Girare per Roma nei giorni d’estate può esser duro, il caldo diventare «insoffribile, il sole del Leone e della Vergine vi piomba su quasi a picco, accende le strade e le piazze, par che pietrifichi l’aria e l’infochi, ottunde i sensi e i sentimenti del viandante», come scriveva Massimo Bontempelli (1878-1960). Nel racconto L’ombra e la luce, egli immaginava che un tal «Anselmo Memmi, ch’era dottore in filosofia, quarantenne, benestante, scapolo e umanitario» avesse compilato una Guida di Roma all’ombra, ad uso dei turisti estivi, per insegnar loro a girare evitando gli spazi assolati.
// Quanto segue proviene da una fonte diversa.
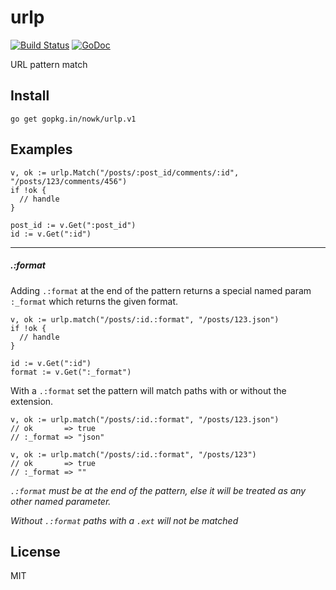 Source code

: # urlp

[![Build Status](https://travis-ci.org/nowk/urlp.svg?branch=master)](https://travis-ci.org/nowk/urlp)
[![GoDoc](https://godoc.org/github.com/nowk/urlp?status.svg)](http://godoc.org/github.com/nowk/urlp)

URL pattern match


## Install

    go get gopkg.in/nowk/urlp.v1


## Examples

    v, ok := urlp.Match("/posts/:post_id/comments/:id", "/posts/123/comments/456")
    if !ok {
      // handle
    }

    post_id := v.Get(":post_id")
    id := v.Get(":id")

---

##### .:format

Adding `.:format` at the end of the pattern returns a special named param `:_format` which returns the given format.

    v, ok := urlp.match("/posts/:id.:format", "/posts/123.json")
    if !ok {
      // handle
    }

    id := v.Get(":id")
    format := v.Get(":_format")

With a `.:format` set the pattern will match paths with or without the extension.

    v, ok := urlp.match("/posts/:id.:format", "/posts/123.json")
    // ok       => true
    // :_format => "json"

    v, ok := urlp.match("/posts/:id.:format", "/posts/123")
    // ok       => true
    // :_format => ""

*`.:format` must be at the end of the pattern, else it will be treated as any other named parameter.*

*Without `.:format` paths with a `.ext` will not be matched*


## License

MIT

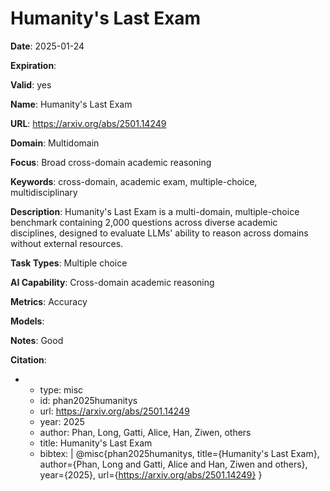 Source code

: # Humanity's Last Exam

**Date**: 2025-01-24

**Expiration**: 

**Valid**: yes

**Name**: Humanity's Last Exam

**URL**: https://arxiv.org/abs/2501.14249

**Domain**: Multidomain

**Focus**: Broad cross-domain academic reasoning

**Keywords**: cross-domain, academic exam, multiple-choice, multidisciplinary

**Description**: Humanity's Last Exam is a multi-domain, multiple-choice benchmark containing 2,000 questions across diverse academic disciplines, designed to evaluate LLMs' ability to reason across domains without external resources. 

**Task Types**: Multiple choice

**AI Capability**: Cross-domain academic reasoning

**Metrics**: Accuracy

**Models**: 

**Notes**: Good

**Citation**:

-
  - type: misc
  - id: phan2025humanitys
  - url: https://arxiv.org/abs/2501.14249
  - year: 2025
  - author: Phan, Long, Gatti, Alice, Han, Ziwen, others
  - title: Humanity's Last Exam
  - bibtex: |
      @misc{phan2025humanitys,
        title={Humanity's Last Exam},
        author={Phan, Long and Gatti, Alice and Han, Ziwen and others},
        year={2025},
        url={https://arxiv.org/abs/2501.14249}
      }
Forse è nata così la leggenda metropolitana di questo libro che molti hanno cercato ma, come diceva Pietro Paolo Trompeo, «è una specie d’araba fenice: tutti ne han sentito parlare e nessuno l’ha visto». Probabilmente Bontempelli riattualizzava per Roma la diceria che, un secolo prima, A. Dumas aveva messo in giro per Napoli, raccontando di aver avuto tra le mani e utilizzato una guida scritta da uno sfortunato gesuita, dal titolo Napoli senza sole per camminar di estate per le strade non battute dai raggi solari: libro che nessuno ha mai visto e che nessuna biblioteca possiede.
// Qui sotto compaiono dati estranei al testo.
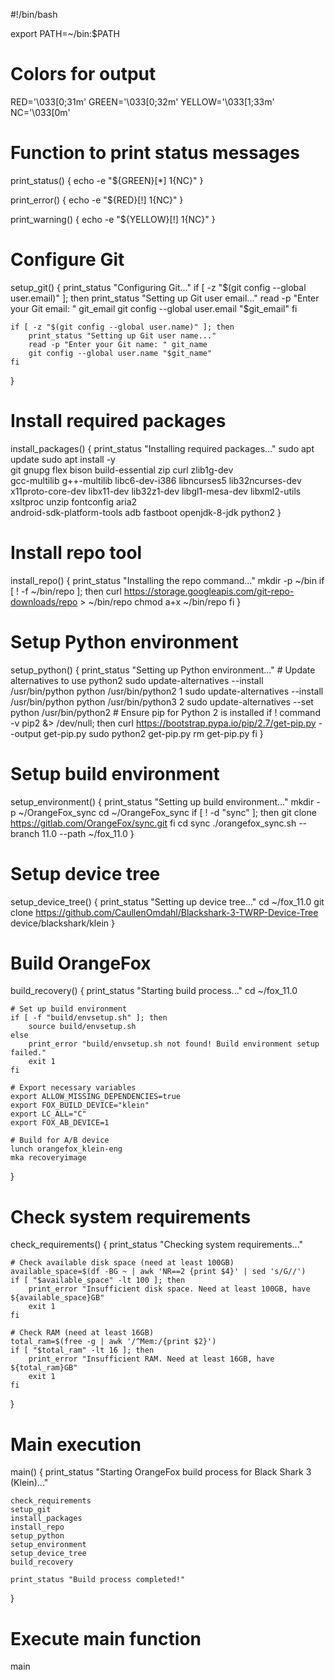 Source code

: #!/bin/bash

export PATH=~/bin:$PATH

# Colors for output
RED='\033[0;31m'
GREEN='\033[0;32m'
YELLOW='\033[1;33m'
NC='\033[0m'

# Function to print status messages
print_status() {
    echo -e "${GREEN}[*] ${1}${NC}"
}

print_error() {
    echo -e "${RED}[!] ${1}${NC}"
}

print_warning() {
    echo -e "${YELLOW}[!] ${1}${NC}"
}

# Configure Git
setup_git() {
    print_status "Configuring Git..."
    if [ -z "$(git config --global user.email)" ]; then
        print_status "Setting up Git user email..."
        read -p "Enter your Git email: " git_email
        git config --global user.email "$git_email"
    fi

    if [ -z "$(git config --global user.name)" ]; then
        print_status "Setting up Git user name..."
        read -p "Enter your Git name: " git_name
        git config --global user.name "$git_name"
    fi
}

# Install required packages
install_packages() {
    print_status "Installing required packages..."
    sudo apt update
    sudo apt install -y \
        git gnupg flex bison build-essential zip curl zlib1g-dev \
        gcc-multilib g++-multilib libc6-dev-i386 libncurses5 lib32ncurses-dev \
        x11proto-core-dev libx11-dev lib32z1-dev libgl1-mesa-dev libxml2-utils \
        xsltproc unzip fontconfig aria2 \
        android-sdk-platform-tools adb fastboot openjdk-8-jdk python2
}

# Install repo tool
install_repo() {
    print_status "Installing the repo command..."
    mkdir -p ~/bin
    if [ ! -f ~/bin/repo ]; then
        curl https://storage.googleapis.com/git-repo-downloads/repo > ~/bin/repo
        chmod a+x ~/bin/repo
    fi
}

# Setup Python environment
setup_python() {
    print_status "Setting up Python environment..."
    # Update alternatives to use python2
    sudo update-alternatives --install /usr/bin/python python /usr/bin/python2 1
    sudo update-alternatives --install /usr/bin/python python /usr/bin/python3 2
    sudo update-alternatives --set python /usr/bin/python2
    # Ensure pip for Python 2 is installed
    if ! command -v pip2 &> /dev/null; then
        curl https://bootstrap.pypa.io/pip/2.7/get-pip.py --output get-pip.py
        sudo python2 get-pip.py
        rm get-pip.py
    fi
}

# Setup build environment
setup_environment() {
    print_status "Setting up build environment..."
    mkdir -p ~/OrangeFox_sync
    cd ~/OrangeFox_sync
    if [ ! -d "sync" ]; then
        git clone https://gitlab.com/OrangeFox/sync.git
    fi
    cd sync
    ./orangefox_sync.sh --branch 11.0 --path ~/fox_11.0
}

# Setup device tree
setup_device_tree() {
    print_status "Setting up device tree..."
    cd ~/fox_11.0
    git clone https://github.com/CaullenOmdahl/Blackshark-3-TWRP-Device-Tree device/blackshark/klein
}

# Build OrangeFox
build_recovery() {
    print_status "Starting build process..."
    cd ~/fox_11.0

    # Set up build environment
    if [ -f "build/envsetup.sh" ]; then
        source build/envsetup.sh
    else
        print_error "build/envsetup.sh not found! Build environment setup failed."
        exit 1
    fi

    # Export necessary variables
    export ALLOW_MISSING_DEPENDENCIES=true
    export FOX_BUILD_DEVICE="klein"
    export LC_ALL="C"
    export FOX_AB_DEVICE=1

    # Build for A/B device
    lunch orangefox_klein-eng
    mka recoveryimage
}

# Check system requirements
check_requirements() {
    print_status "Checking system requirements..."

    # Check available disk space (need at least 100GB)
    available_space=$(df -BG ~ | awk 'NR==2 {print $4}' | sed 's/G//')
    if [ "$available_space" -lt 100 ]; then
        print_error "Insufficient disk space. Need at least 100GB, have ${available_space}GB"
        exit 1
    fi

    # Check RAM (need at least 16GB)
    total_ram=$(free -g | awk '/^Mem:/{print $2}')
    if [ "$total_ram" -lt 16 ]; then
        print_error "Insufficient RAM. Need at least 16GB, have ${total_ram}GB"
        exit 1
    fi
}

# Main execution
main() {
    print_status "Starting OrangeFox build process for Black Shark 3 (Klein)..."

    check_requirements
    setup_git
    install_packages
    install_repo
    setup_python
    setup_environment
    setup_device_tree
    build_recovery

    print_status "Build process completed!"
}

# Execute main function
main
In mancanza di queste preziose e salvifiche guide, resta fortunamente la realtà del refrigerio che possono offrire le chiese romane. Godiamola accompagnati dalla descrizione che ne faceva il Duca Minimo (Gabriele D’Annunzio) nella rubrica L’estate a Roma su La Tribuna del 24 luglio 1887:
«Il cattolicesimo è una buona religione d’estate: e Roma è senz’alcun contrasto la Gran sede della religione cattolica. Dunque a Roma, specialmente, il cattolicesimo estivo è una fonte di frescura inesauribile. La gente savia, invece d’andar a sguazzare faticosamente nelle acque impure d’uno stabilimento balneario o a contemplare le vacche nei troppo verdi paesaggi artificiali della Svizzera resta a Roma a far professione di cattolicesimo e anche viene a Roma da fuori.
O grandi chiese romane, tutte piene di placida luce aranciata o violetta, così barocche e così belle, gran fortuna che li uomini non ascoltino i miei consigli lirici e che i veri ferventi sieno pochi, altrimenti voi perdereste uno dei vostri incanti maggiori; il quale è, in verità, la solitudine. Nelle ore della siesta tutte le chiese sono deserte e silenziose come le caverne mistiche nel grembo delle montagne abitate dai cervi santi e dagli eremiti. I pavimenti di marmo hanno un luccicare cupo, come di un’acqua stagnante. Nelle cappelle l’ombra è profonda e misteriosa, rotta qua e là da luccicori indistinti. Le volte, tutte ornate di pitture seicentistiche e di svolazzi e di rilievi giganteschi e d’angeli e di cherubini e di chiavi pontificie, s’innalzano e s’incurvano con maggiore ampiezza nei giochi della luce e dell’ombra…» (da Ad Altare Dei).